Walker promoted Newson to executive secretary of DOT when he took office. In August, Newson became DWD’s deputy secretary when Baumbach was promoted from that spot to be secretary.
Baumbach was Walker’s second DWD secretary. He took over for Manny Perez who resigned in May to return to working in the private sector as well.
The Department of Workforce Development is the central state agency that works with the unemployed, helping to connect them with employers through job fairs, worker training and employment services, jobs centers, apprenticeship programs and employment-related services for people with disabilities.
The department also oversees the unemployment insurance and worker’s compensation programs and is responsible for adjudicating cases involving employment and housing discrimination and labor law.
Baumbach said in his resignation letter that as secretary he saw firsthand the “disconnect between jobseekers and employers” in Wisconsin.

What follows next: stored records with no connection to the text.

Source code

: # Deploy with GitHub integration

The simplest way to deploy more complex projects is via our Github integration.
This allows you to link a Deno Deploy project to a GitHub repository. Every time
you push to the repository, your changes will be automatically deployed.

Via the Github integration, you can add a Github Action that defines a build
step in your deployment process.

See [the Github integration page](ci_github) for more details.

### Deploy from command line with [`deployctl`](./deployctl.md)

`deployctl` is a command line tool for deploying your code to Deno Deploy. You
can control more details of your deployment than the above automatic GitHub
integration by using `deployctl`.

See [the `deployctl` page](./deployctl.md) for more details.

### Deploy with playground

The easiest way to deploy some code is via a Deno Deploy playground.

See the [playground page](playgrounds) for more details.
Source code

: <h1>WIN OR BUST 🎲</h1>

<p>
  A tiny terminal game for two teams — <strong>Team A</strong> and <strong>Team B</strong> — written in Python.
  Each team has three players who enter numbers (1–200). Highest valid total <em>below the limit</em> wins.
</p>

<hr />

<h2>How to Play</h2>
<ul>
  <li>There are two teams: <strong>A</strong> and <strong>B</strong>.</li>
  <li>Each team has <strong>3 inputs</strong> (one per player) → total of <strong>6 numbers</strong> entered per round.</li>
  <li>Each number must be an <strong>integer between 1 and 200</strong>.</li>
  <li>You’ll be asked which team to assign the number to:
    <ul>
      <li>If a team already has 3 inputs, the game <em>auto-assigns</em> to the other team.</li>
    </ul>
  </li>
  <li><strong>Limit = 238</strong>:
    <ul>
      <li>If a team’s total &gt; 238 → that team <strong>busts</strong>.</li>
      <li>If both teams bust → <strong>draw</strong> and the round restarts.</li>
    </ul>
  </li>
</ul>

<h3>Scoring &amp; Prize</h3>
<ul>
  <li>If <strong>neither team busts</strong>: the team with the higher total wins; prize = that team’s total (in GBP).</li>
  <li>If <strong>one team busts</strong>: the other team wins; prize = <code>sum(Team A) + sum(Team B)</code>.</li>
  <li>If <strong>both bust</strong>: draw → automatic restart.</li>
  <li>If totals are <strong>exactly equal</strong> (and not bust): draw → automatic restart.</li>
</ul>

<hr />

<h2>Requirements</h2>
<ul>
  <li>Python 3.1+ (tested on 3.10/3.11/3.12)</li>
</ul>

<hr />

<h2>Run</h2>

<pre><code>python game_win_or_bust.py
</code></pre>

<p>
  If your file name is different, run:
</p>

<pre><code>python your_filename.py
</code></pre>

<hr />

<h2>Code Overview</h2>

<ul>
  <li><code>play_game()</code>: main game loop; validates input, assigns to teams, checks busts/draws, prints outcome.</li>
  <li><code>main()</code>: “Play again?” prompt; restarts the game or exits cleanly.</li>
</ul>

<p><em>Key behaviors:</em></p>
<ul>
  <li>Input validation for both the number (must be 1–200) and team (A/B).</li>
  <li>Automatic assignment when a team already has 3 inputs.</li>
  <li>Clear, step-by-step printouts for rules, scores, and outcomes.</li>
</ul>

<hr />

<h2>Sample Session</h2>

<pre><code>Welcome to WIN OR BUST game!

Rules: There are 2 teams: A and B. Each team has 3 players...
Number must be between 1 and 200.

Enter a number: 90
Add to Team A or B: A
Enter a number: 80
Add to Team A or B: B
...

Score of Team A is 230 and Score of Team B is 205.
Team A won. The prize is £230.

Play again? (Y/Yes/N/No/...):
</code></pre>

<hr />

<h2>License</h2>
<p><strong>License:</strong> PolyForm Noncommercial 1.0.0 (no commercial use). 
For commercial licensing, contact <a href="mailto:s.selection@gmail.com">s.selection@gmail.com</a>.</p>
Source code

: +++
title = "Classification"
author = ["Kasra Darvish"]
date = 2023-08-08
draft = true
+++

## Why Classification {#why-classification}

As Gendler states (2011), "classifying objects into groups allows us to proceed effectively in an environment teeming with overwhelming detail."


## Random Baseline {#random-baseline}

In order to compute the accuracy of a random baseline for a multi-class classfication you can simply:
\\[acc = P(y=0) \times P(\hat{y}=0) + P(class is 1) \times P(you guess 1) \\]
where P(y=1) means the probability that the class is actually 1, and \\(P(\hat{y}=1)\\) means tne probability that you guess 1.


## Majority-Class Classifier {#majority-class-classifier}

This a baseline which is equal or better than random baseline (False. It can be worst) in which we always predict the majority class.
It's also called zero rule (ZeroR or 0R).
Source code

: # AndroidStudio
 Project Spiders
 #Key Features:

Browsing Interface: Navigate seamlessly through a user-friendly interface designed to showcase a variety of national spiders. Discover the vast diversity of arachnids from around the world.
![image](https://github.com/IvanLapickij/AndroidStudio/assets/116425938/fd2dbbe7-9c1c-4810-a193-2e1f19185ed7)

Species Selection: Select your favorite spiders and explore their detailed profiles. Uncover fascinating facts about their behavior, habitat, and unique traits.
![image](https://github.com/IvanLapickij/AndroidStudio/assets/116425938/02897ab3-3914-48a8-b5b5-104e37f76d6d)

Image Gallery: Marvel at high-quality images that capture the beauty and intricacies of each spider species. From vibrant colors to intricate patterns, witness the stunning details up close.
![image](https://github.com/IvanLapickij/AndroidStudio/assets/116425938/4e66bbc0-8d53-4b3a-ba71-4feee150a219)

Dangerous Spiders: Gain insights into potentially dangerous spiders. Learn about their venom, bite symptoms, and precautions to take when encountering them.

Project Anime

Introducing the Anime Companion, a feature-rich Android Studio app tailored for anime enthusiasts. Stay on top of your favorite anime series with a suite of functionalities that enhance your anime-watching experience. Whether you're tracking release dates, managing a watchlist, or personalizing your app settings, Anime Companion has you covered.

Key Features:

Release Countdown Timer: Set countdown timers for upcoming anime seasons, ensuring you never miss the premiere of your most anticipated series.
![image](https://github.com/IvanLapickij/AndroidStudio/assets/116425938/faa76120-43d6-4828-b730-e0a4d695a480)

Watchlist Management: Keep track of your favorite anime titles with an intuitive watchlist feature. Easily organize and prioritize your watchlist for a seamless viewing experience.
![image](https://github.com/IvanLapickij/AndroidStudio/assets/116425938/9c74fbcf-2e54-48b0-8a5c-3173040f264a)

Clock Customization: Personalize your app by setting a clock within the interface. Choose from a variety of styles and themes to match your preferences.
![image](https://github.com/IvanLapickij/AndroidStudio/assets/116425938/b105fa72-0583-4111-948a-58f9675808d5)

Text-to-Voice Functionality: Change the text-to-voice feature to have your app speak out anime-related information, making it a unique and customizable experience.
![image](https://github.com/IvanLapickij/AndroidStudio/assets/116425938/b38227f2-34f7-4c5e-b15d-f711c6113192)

“After speaking with many business leaders I believe I can do more to bridge this gap, but in a different capacity than I currently serve and now is the right time to make it happen,” he said.
Walker’s main campaign pledge was that as governor there would be 250,000 private sector jobs added under his watch by 2015.
But in Walker’s first nine months in office, just 29,300 jobs have been added, which is not on pace for him to meet his campaign pledge. The unemployment rate in September was 7.8 percent. On Friday, Walker’s own Revenue Department released a more pessimistic economic forecast that predicted that by the end of 2014 only 136,000 jobs will have been added in Wisconsin.
Baumbach said his new job, which he didn’t detail any further, together with efforts at DWD will help Walker meet his 250,000 job-creation goal. Before joining the department in January, Baumbach was an associate and partner at the Michael Best and Friedrich law firm in Milwaukee from 2001-2010.
Walker thanked Baumbach for his service and said Newson “has the qualities necessary” to lead the department.
Baumbach earned $120,038 a year. Newson will make $109,578.